This task requires every entry to be set down again exactly.

_Input material_.
···

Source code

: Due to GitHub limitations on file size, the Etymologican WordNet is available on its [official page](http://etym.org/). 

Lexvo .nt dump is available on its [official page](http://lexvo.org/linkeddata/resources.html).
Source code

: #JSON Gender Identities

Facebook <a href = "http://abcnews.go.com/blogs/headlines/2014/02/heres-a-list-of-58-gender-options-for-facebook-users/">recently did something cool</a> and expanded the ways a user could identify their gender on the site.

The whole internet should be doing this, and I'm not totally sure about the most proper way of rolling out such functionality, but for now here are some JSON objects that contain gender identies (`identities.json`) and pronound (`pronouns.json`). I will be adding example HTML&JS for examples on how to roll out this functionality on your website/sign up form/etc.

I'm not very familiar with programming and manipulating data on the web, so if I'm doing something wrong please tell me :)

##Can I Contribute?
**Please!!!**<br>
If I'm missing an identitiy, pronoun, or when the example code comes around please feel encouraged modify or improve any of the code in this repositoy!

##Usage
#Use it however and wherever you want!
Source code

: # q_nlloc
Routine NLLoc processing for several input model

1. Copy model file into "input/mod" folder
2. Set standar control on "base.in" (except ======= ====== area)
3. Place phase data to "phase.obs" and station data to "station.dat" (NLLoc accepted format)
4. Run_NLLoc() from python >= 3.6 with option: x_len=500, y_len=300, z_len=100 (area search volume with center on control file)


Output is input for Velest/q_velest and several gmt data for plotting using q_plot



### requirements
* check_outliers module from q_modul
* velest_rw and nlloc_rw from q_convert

···

_Written response_.
Source code

: Due to GitHub limitations on file size, the Etymologican WordNet is available on its [official page](http://etym.org/). 

Lexvo .nt dump is available on its [official page](http://lexvo.org/linkeddata/resources.html).
Source code

: #JSON Gender Identities

Facebook <a href = "http://abcnews.go.com/blogs/headlines/2014/02/heres-a-list-of-58-gender-options-for-facebook-users/">recently did something cool</a> and expanded the ways a user could identify their gender on the site.

The whole internet should be doing this, and I'm not totally sure about the most proper way of rolling out such functionality, but for now here are some JSON objects that contain gender identies (`identities.json`) and pronound (`pronouns.json`). I will be adding example HTML&JS for examples on how to roll out this functionality on your website/sign up form/etc.

I'm not very familiar with programming and manipulating data on the web, so if I'm doing something wrong please tell me :)

##Can I Contribute?
**Please!!!**<br>
If I'm missing an identitiy, pronoun, or when the example code comes around please feel encouraged modify or improve any of the code in this repositoy!

##Usage
#Use it however and wherever you want!
Source code

: # q_nlloc
Routine NLLoc processing for several input model

1. Copy model file into "input/mod" folder
2. Set standar control on "base.in" (except ======= ====== area)
3. Place phase data to "phase.obs" and station data to "station.dat" (NLLoc accepted format)
4. Run_NLLoc() from python >= 3.6 with option: x_len=500, y_len=300, z_len=100 (area search volume with center on control file)


Output is input for Velest/q_velest and several gmt data for plotting using q_plot



### requirements
* check_outliers module from q_modul
* velest_rw and nlloc_rw from q_convert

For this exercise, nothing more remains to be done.